* _Rendered images with source text_
^^^^^^^^
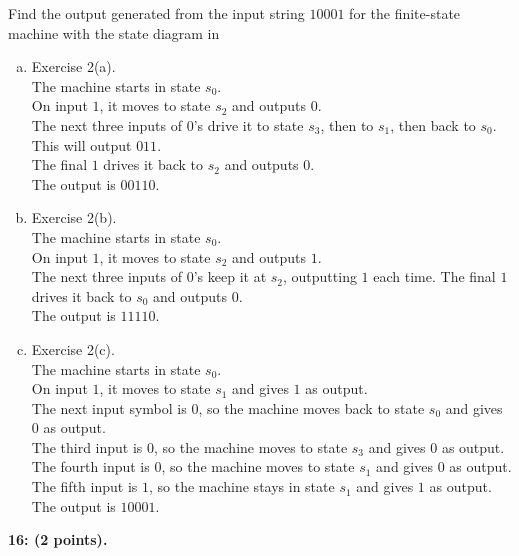 \documentclass[12pt]{article}  %
\begin{document}
\noindent
Find the output generated from the input string $10001$ for the finite-state machine with the state diagram in
\begin{enumerate}[a)]
    \item Exercise 2(a).\\
    The machine starts in state $s_0$.\\
    On input $1$, it moves to state $s_2$ and outputs $0$.\\
    The next three inputs of 0's drive it to state $s_3$, then to $s_1$, then back to $s_0$. This will output $011$.\\
    The final $1$ drives it back to $s_2$ and outputs $0$.\\
    The output is $00110$.
    \item Exercise 2(b).\\
    The machine starts in state $s_0$.\\
    On input $1$, it moves to state $s_2$ and outputs $1$.\\
    The next three inputs of 0's keep it at $s_2$, outputting $1$ each time.
    The final $1$ drives it back to $s_0$ and outputs $0$.\\
    The output is $11110$.
    \item Exercise 2(c).\\
    The machine starts in state $s_0$.\\
    On input $1$, it moves to state $s_1$ and gives $1$ as output.\\
    The next input symbol is $0$, so the machine moves back to state $s_0$ and gives $0$ as output.\\
    The third input is $0$, so the machine moves to state $s_3$ and gives $0$ as output.\\
    The fourth input is $0$, so the machine moves to state $s_1$ and gives $0$ as output.\\
    The fifth input is $1$, so the machine stays in state $s_1$ and gives $1$ as output.\\
    The output is $10001$.
\end{enumerate}

\clearpage
\noindent
{\bf 16: (2 points).}
\end{document}
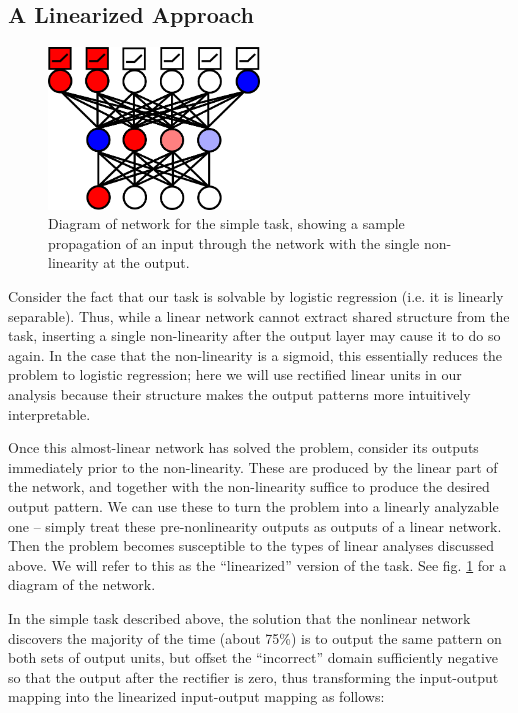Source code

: \documentclass[10pt,letterpaper]{article}
\begin{document}
\subsection{A Linearized Approach}
\begin{figure}
\includegraphics[width=0.5\textwidth]{figures/network_diagram.png}
\caption{Diagram of network for the simple task, showing a sample propagation of an input through the network with the single non-linearity at the output.}
\label{network_diagram}
\end{figure}
Consider the fact that our task is solvable by logistic regression (i.e. it is linearly separable). Thus, while a linear network cannot extract shared structure from the task, inserting a single non-linearity after the output layer may cause it to do so again. In the case that the non-linearity is a sigmoid, this essentially reduces the problem to logistic regression; here we will use rectified linear units in our analysis because their structure makes the output patterns more intuitively interpretable. \par 
Once this almost-linear network has solved the problem, consider its outputs immediately prior to the non-linearity. These are produced by the linear part of the network, and together with the non-linearity suffice to produce the desired output pattern. We can use these to turn the problem into a linearly analyzable one -- simply treat these pre-nonlinearity outputs as outputs of a linear network. Then the problem becomes susceptible to the types of linear analyses discussed above. We will refer to this as the ``linearized'' version of the task. See fig. \ref{network_diagram} for a diagram of the network. \par 
In the simple task described above, the solution that the nonlinear network discovers the majority of the time (about 75\%) is to output the same pattern on both sets of output units, but offset the ``incorrect'' domain sufficiently negative so that the output after the rectifier is zero, thus transforming the input-output mapping into the linearized input-output mapping as follows:
\end{document}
^^^^^^^^
* _Exercise brief_
Restate each entry word for word; pictures stay out of the copy.

* _Response_
 \documentclass[12pt]{article}  %
\begin{document}
\noindent
Find the output generated from the input string $10001$ for the finite-state machine with the state diagram in
\begin{enumerate}[a)]
    \item Exercise 2(a).\\
    The machine starts in state $s_0$.\\
    On input $1$, it moves to state $s_2$ and outputs $0$.\\
    The next three inputs of 0's drive it to state $s_3$, then to $s_1$, then back to $s_0$. This will output $011$.\\
    The final $1$ drives it back to $s_2$ and outputs $0$.\\
    The output is $00110$.
    \item Exercise 2(b).\\
    The machine starts in state $s_0$.\\
    On input $1$, it moves to state $s_2$ and outputs $1$.\\
    The next three inputs of 0's keep it at $s_2$, outputting $1$ each time.
    The final $1$ drives it back to $s_0$ and outputs $0$.\\
    The output is $11110$.
    \item Exercise 2(c).\\
    The machine starts in state $s_0$.\\
    On input $1$, it moves to state $s_1$ and gives $1$ as output.\\
    The next input symbol is $0$, so the machine moves back to state $s_0$ and gives $0$ as output.\\
    The third input is $0$, so the machine moves to state $s_3$ and gives $0$ as output.\\
    The fourth input is $0$, so the machine moves to state $s_1$ and gives $0$ as output.\\
    The fifth input is $1$, so the machine stays in state $s_1$ and gives $1$ as output.\\
    The output is $10001$.
\end{enumerate}

\clearpage
\noindent
{\bf 16: (2 points).}
\end{document}
Source code

: \documentclass[10pt,letterpaper]{article}
\begin{document}
\subsection{A Linearized Approach}
\begin{figure}
\includegraphics[width=0.5\textwidth]{figures/network_diagram.png}
\caption{Diagram of network for the simple task, showing a sample propagation of an input through the network with the single non-linearity at the output.}
\label{network_diagram}
\end{figure}
Consider the fact that our task is solvable by logistic regression (i.e. it is linearly separable). Thus, while a linear network cannot extract shared structure from the task, inserting a single non-linearity after the output layer may cause it to do so again. In the case that the non-linearity is a sigmoid, this essentially reduces the problem to logistic regression; here we will use rectified linear units in our analysis because their structure makes the output patterns more intuitively interpretable. \par 
Once this almost-linear network has solved the problem, consider its outputs immediately prior to the non-linearity. These are produced by the linear part of the network, and together with the non-linearity suffice to produce the desired output pattern. We can use these to turn the problem into a linearly analyzable one -- simply treat these pre-nonlinearity outputs as outputs of a linear network. Then the problem becomes susceptible to the types of linear analyses discussed above. We will refer to this as the ``linearized'' version of the task. See fig. \ref{network_diagram} for a diagram of the network. \par 
In the simple task described above, the solution that the nonlinear network discovers the majority of the time (about 75\%) is to output the same pattern on both sets of output units, but offset the ``incorrect'' domain sufficiently negative so that the output after the rectifier is zero, thus transforming the input-output mapping into the linearized input-output mapping as follows:
\end{document}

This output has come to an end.